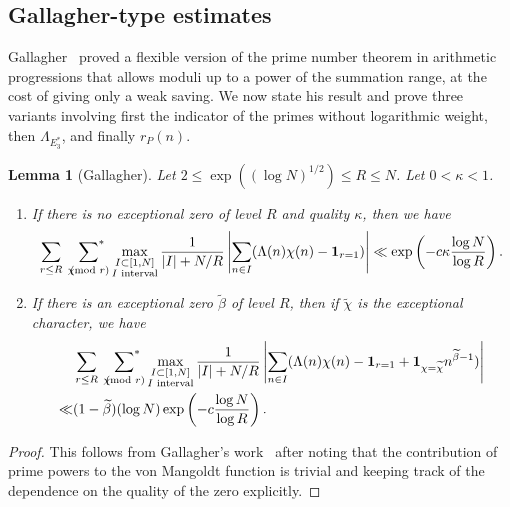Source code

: \documentclass[12pt]{amsart}
\newtheorem{lemma}[theorem]{Lemma}
\theoremstyle{definition}
\theoremstyle{remark}
\numberwithin{equation}{section}
\newcommand{\asum}{\sideset{}{^{\ast}}\sum}
\newcommand{\1}{\mathbf{1}}
\let\oldpmod\pmod
\renewcommand{\pmod}[1]{\hspace{-0.12cm}\oldpmod {#1}}
\begin{document}
    

 
\subsection{Gallagher-type estimates}\label{subsec:7.2}

 Gallagher~\cite{Gal} proved a flexible version of the prime number theorem in arithmetic progressions that allows moduli up to a power of the summation range, at the cost of giving only a weak saving. We now state his result and prove three variants involving first the indicator of the primes without logarithmic weight, then $\Lambda_{E_3^*}$, and finally $r_P(n)$.


\begin{lemma}[Gallagher]\label{le:gallagher}
    Let $2\leq \exp((\log N)^{1/2}) \leq R \leq N$. Let  $0<\kappa<1$. 
    \begin{enumerate}
		\item If there is no exceptional zero of level $R$ and quality $\kappa$, then we have
		  \begin{align*}
		  \sum_{ r\leq R}\,\,\,\asum_{\chi\pmod r} \max_{\substack{I\subset [1,N]\\I \textnormal{ interval}}}\frac{1}{|I|+N/R}\left|\sum_{n\in I}(\Lambda(n)\chi(n)-\1_{r=1})\right|\ll \exp\left(-c \kappa \frac{\log N}{\log R}\right).
	       \end{align*}
		\item If there is an exceptional zero $\widetilde{\beta}$ of level $R$, then if $\widetilde{\chi}$ is the exceptional character, we have
            \begin{align*}
			    &\sum_{ r\leq R}\,\,\,\asum_{\chi\pmod r}\max_{\substack{I\subset [1,N]\\I \textnormal{ interval}}}\frac{1}{|I|+N/R} \left|\sum_{n\in I}(\Lambda(n)\chi(n)-\1_{r=1}+\1_{\chi=\widetilde{\chi}}n^{\widetilde{\beta}-1})\right|\\
                \ll& (1-\widetilde{\beta})(\log N)\exp\left(-c \frac{\log N}{\log R}\right).
		    \end{align*}
	   \end{enumerate}
\end{lemma}
	
\begin{proof}
    This follows from Gallagher's work~\cite{Gal} after noting that the contribution of prime powers to the von Mangoldt function is trivial and keeping track of the dependence on the quality of the zero explicitly.
\end{proof}
\end{document}
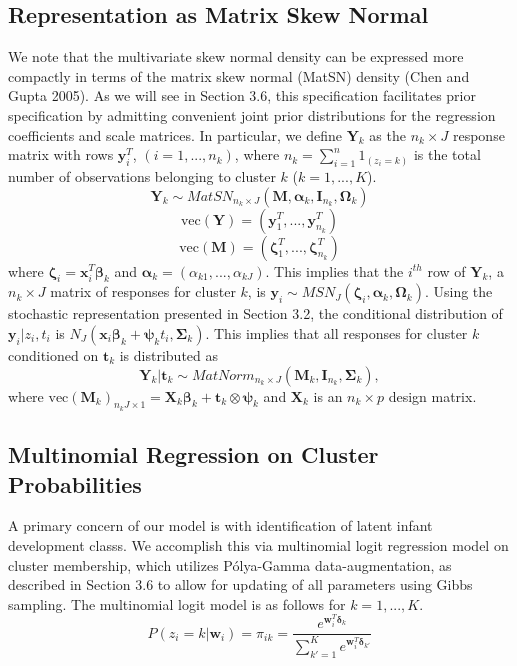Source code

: \documentclass{article}
\begin{document}
\subsection{Representation as Matrix Skew Normal}

We note that the multivariate skew normal density can be expressed more compactly in terms of the matrix skew normal (MatSN) density (Chen and Gupta 2005). As we will see in Section 3.6, this specification facilitates prior specification by admitting convenient joint prior distributions for the regression coefficients and scale matrices. In particular, we define $\mathbf{Y}_k$ as the ${n_k \times J}$  response matrix with rows $\mathbf{y}_i^T$, $(i = 1,...,n_k)$, where $n_k = \sum_{i = 1}^n {1}_{(z_i = k)}$ is the total number of observations belonging to cluster $k$ ($k = 1,...,K$). 
$$\mathbf{Y}_{k} \sim MatSN_{n_k \times J}(\mathbf{M},\boldsymbol\alpha_k,\mathbf{I}_{n_k},\boldsymbol\Omega_k)$$
$$\text{vec}(\mathbf{Y}) =  (\mathbf{y}^T_1,...,\mathbf{y}^T_{n_k})$$
$$\text{vec}(\mathbf{M}) = (\boldsymbol\zeta_1^T,...,\boldsymbol\zeta_{n_k}^T)$$
where $\boldsymbol\zeta_i = \mathbf{x}_i^T \boldsymbol\beta_k$ and $\boldsymbol\alpha_k = (\alpha_{k1},...,\alpha_{kJ})$. This implies that the $i^{th}$ row of $\mathbf{Y}_k$, a ${n_k \times J}$ matrix of responses for cluster $k$, is $\mathbf{y}_i \sim MSN_J(\boldsymbol\zeta_i, \boldsymbol\alpha_k, \boldsymbol\Omega_k)$. Using the stochastic representation presented in Section 3.2, the conditional distribution of $\mathbf{y}_i | z_i, t_i$ is $N_J (\mathbf{x}_i \boldsymbol\beta_k + \boldsymbol\psi_k t_i,\boldsymbol\Sigma_k)$. This implies that all responses for cluster $k$ conditioned on $\mathbf{t}_{k}$ is distributed as 
$$\mathbf{Y}_k | \mathbf{t}_k \sim MatNorm_{n_k \times J}(\mathbf{M}_k, \mathbf{I}_{n_k}, \boldsymbol\Sigma_k),$$
where $\text{vec}(\mathbf{M}_k)_{n_kJ \times 1} = \mathbf{X}_{k} \boldsymbol\beta_k + \mathbf{t}_k \otimes \boldsymbol\psi_k$ and $\mathbf{X}_k$ is an $n_k \times p$ design matrix.

\subsection{Multinomial Regression on Cluster Probabilities}

A primary concern of our model is with identification of latent infant development classs. We accomplish this via multinomial logit regression model on cluster membership, which utilizes P\'{o}lya-Gamma data-augmentation, as described in Section 3.6 to allow for updating of all parameters using Gibbs sampling. The multinomial logit model is as follows for $k = 1,...,K$.
$$P(z_i = k|\mathbf{w}_i) = \pi_{ik} = \frac{e^{\mathbf{w}_i^T \boldsymbol\delta_k}}{\sum_{k' = 1}^K e^{\mathbf{w}_i^T \boldsymbol\delta_{k'}}}$$
\end{document}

....

Directions for this task: The reply should consist of the listing restated word for word, with its pictures removed.

Solved problem:
Source code

: \documentclass[12pt]{amsart}
\newtheorem{lemma}[theorem]{Lemma}
\theoremstyle{definition}
\theoremstyle{remark}
\numberwithin{equation}{section}
\newcommand{\asum}{\sideset{}{^{\ast}}\sum}
\newcommand{\1}{\mathbf{1}}
\let\oldpmod\pmod
\renewcommand{\pmod}[1]{\hspace{-0.12cm}\oldpmod {#1}}
\begin{document}
    

 
\subsection{Gallagher-type estimates}\label{subsec:7.2}

 Gallagher~\cite{Gal} proved a flexible version of the prime number theorem in arithmetic progressions that allows moduli up to a power of the summation range, at the cost of giving only a weak saving. We now state his result and prove three variants involving first the indicator of the primes without logarithmic weight, then $\Lambda_{E_3^*}$, and finally $r_P(n)$.


\begin{lemma}[Gallagher]\label{le:gallagher}
    Let $2\leq \exp((\log N)^{1/2}) \leq R \leq N$. Let  $0<\kappa<1$. 
    \begin{enumerate}
		\item If there is no exceptional zero of level $R$ and quality $\kappa$, then we have
		  \begin{align*}
		  \sum_{ r\leq R}\,\,\,\asum_{\chi\pmod r} \max_{\substack{I\subset [1,N]\\I \textnormal{ interval}}}\frac{1}{|I|+N/R}\left|\sum_{n\in I}(\Lambda(n)\chi(n)-\1_{r=1})\right|\ll \exp\left(-c \kappa \frac{\log N}{\log R}\right).
	       \end{align*}
		\item If there is an exceptional zero $\widetilde{\beta}$ of level $R$, then if $\widetilde{\chi}$ is the exceptional character, we have
            \begin{align*}
			    &\sum_{ r\leq R}\,\,\,\asum_{\chi\pmod r}\max_{\substack{I\subset [1,N]\\I \textnormal{ interval}}}\frac{1}{|I|+N/R} \left|\sum_{n\in I}(\Lambda(n)\chi(n)-\1_{r=1}+\1_{\chi=\widetilde{\chi}}n^{\widetilde{\beta}-1})\right|\\
                \ll& (1-\widetilde{\beta})(\log N)\exp\left(-c \frac{\log N}{\log R}\right).
		    \end{align*}
	   \end{enumerate}
\end{lemma}
	
\begin{proof}
    This follows from Gallagher's work~\cite{Gal} after noting that the contribution of prime powers to the von Mangoldt function is trivial and keeping track of the dependence on the quality of the zero explicitly.
\end{proof}
\end{document}
Source code

: \documentclass{article}
\begin{document}
\subsection{Representation as Matrix Skew Normal}

We note that the multivariate skew normal density can be expressed more compactly in terms of the matrix skew normal (MatSN) density (Chen and Gupta 2005). As we will see in Section 3.6, this specification facilitates prior specification by admitting convenient joint prior distributions for the regression coefficients and scale matrices. In particular, we define $\mathbf{Y}_k$ as the ${n_k \times J}$  response matrix with rows $\mathbf{y}_i^T$, $(i = 1,...,n_k)$, where $n_k = \sum_{i = 1}^n {1}_{(z_i = k)}$ is the total number of observations belonging to cluster $k$ ($k = 1,...,K$). 
$$\mathbf{Y}_{k} \sim MatSN_{n_k \times J}(\mathbf{M},\boldsymbol\alpha_k,\mathbf{I}_{n_k},\boldsymbol\Omega_k)$$
$$\text{vec}(\mathbf{Y}) =  (\mathbf{y}^T_1,...,\mathbf{y}^T_{n_k})$$
$$\text{vec}(\mathbf{M}) = (\boldsymbol\zeta_1^T,...,\boldsymbol\zeta_{n_k}^T)$$
where $\boldsymbol\zeta_i = \mathbf{x}_i^T \boldsymbol\beta_k$ and $\boldsymbol\alpha_k = (\alpha_{k1},...,\alpha_{kJ})$. This implies that the $i^{th}$ row of $\mathbf{Y}_k$, a ${n_k \times J}$ matrix of responses for cluster $k$, is $\mathbf{y}_i \sim MSN_J(\boldsymbol\zeta_i, \boldsymbol\alpha_k, \boldsymbol\Omega_k)$. Using the stochastic representation presented in Section 3.2, the conditional distribution of $\mathbf{y}_i | z_i, t_i$ is $N_J (\mathbf{x}_i \boldsymbol\beta_k + \boldsymbol\psi_k t_i,\boldsymbol\Sigma_k)$. This implies that all responses for cluster $k$ conditioned on $\mathbf{t}_{k}$ is distributed as 
$$\mathbf{Y}_k | \mathbf{t}_k \sim MatNorm_{n_k \times J}(\mathbf{M}_k, \mathbf{I}_{n_k}, \boldsymbol\Sigma_k),$$
where $\text{vec}(\mathbf{M}_k)_{n_kJ \times 1} = \mathbf{X}_{k} \boldsymbol\beta_k + \mathbf{t}_k \otimes \boldsymbol\psi_k$ and $\mathbf{X}_k$ is an $n_k \times p$ design matrix.

\subsection{Multinomial Regression on Cluster Probabilities}

A primary concern of our model is with identification of latent infant development classs. We accomplish this via multinomial logit regression model on cluster membership, which utilizes P\'{o}lya-Gamma data-augmentation, as described in Section 3.6 to allow for updating of all parameters using Gibbs sampling. The multinomial logit model is as follows for $k = 1,...,K$.
$$P(z_i = k|\mathbf{w}_i) = \pi_{ik} = \frac{e^{\mathbf{w}_i^T \boldsymbol\delta_k}}{\sum_{k' = 1}^K e^{\mathbf{w}_i^T \boldsymbol\delta_{k'}}}$$
\end{document}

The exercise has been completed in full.